Comedy of terrors : humor and truth in Holocaust fiction and film / Adam Rovner
Includes bibliographical references (p. 269-295)
- External Link
Electronic version from ProQuest
This dissertation investigates the complex relationship between humor and truth-telling in Holocaust fiction and film. My research draws parallels between the rhetoric of deception and the rhetoric of humor, and accounts for the convergence of these narrative strategies in disparate Holocaust texts. Much of the Western philosophic tradition has considered both deception and humor to be harmful, irrational, and irresponsible. However, humor and deception have frequently been represented as ethically ambiguous within Holocaust literature and cinema. A survey of the primary philosophical objections to humor and deception highlights the clash between the ethics and aesthetics of Holocaust representation. My research targets: (1) the ways lying and laughter are imagined as ethical responses within the texts, as well as (2) the ways these two aspects may complicate an ethical encounter with the Holocaust as it is apprehended by works of the imagination.Narrative expressions of humor have a particular power to destabilize our conceptions of appropriate ethical responses to extreme experience.

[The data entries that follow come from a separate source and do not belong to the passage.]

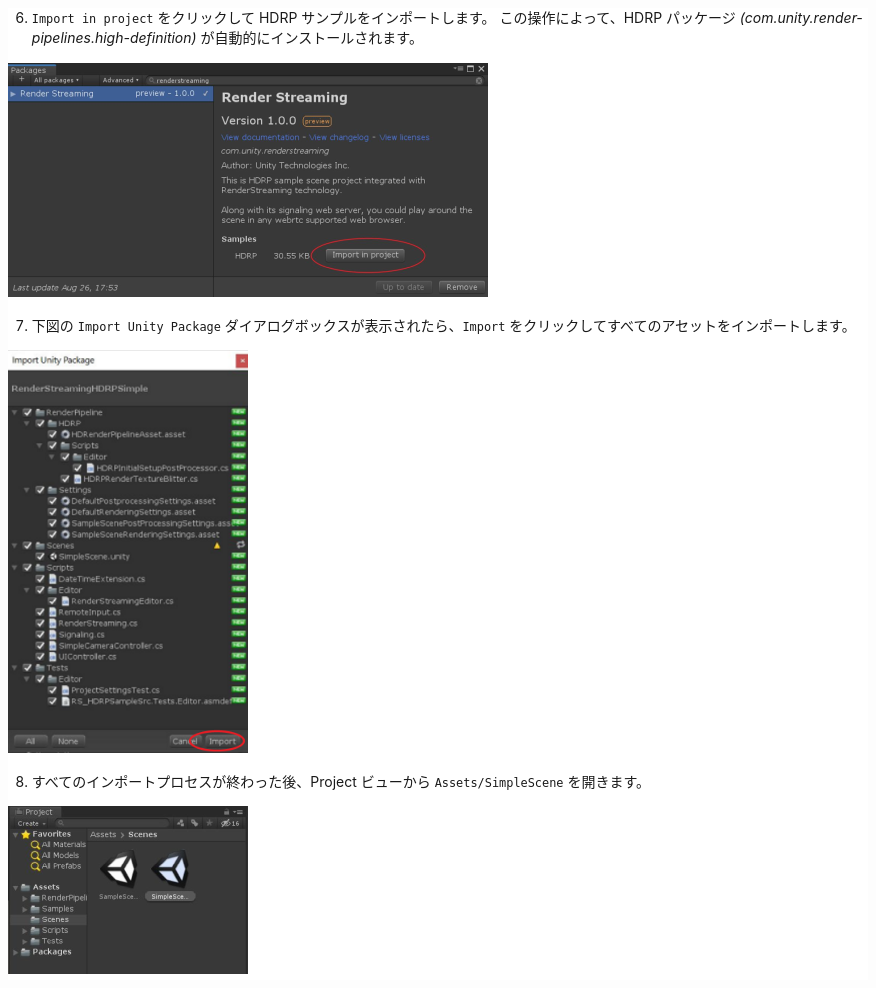 6. `Import in project` をクリックして HDRP サンプルをインポートします。
この操作によって、HDRP パッケージ *(com.unity.render-pipelines.high-definition)* が自動的にインストールされます。

<img src="../images/hdrp_sample.png" width="480">

7. 下図の `Import Unity Package` ダイアログボックスが表示されたら、`Import` をクリックしてすべてのアセットをインポートします。

<img src="../images/hdrp_unitypackage.png" width="240">

8. すべてのインポートプロセスが終わった後、Project ビューから `Assets/SimpleScene` を開きます。

<img src="../images/simplescene.png" width="240">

The issues my work explores are illustrated by analyses of texts in English (Martin Amis's Time's Arrow, Alan Isler's The Prince of West End Avenue, & Leslie Epstein's King of the Jews), Hebrew (Yoram Kaniuk's Adam Resurrected & A. B. Yehoshua's Mr. Mani), and Yiddish (Rachmil Bryks's A Cat in the Ghetto ). Recent popular films (Roberto Benigni's Life is Beautiful and Peter Kassovitz's Jakob the Liar) are also considered in detail. The goal of this project is to suggest if and on what grounds humor may be viewed as a rational and ethical response to the Holocaust.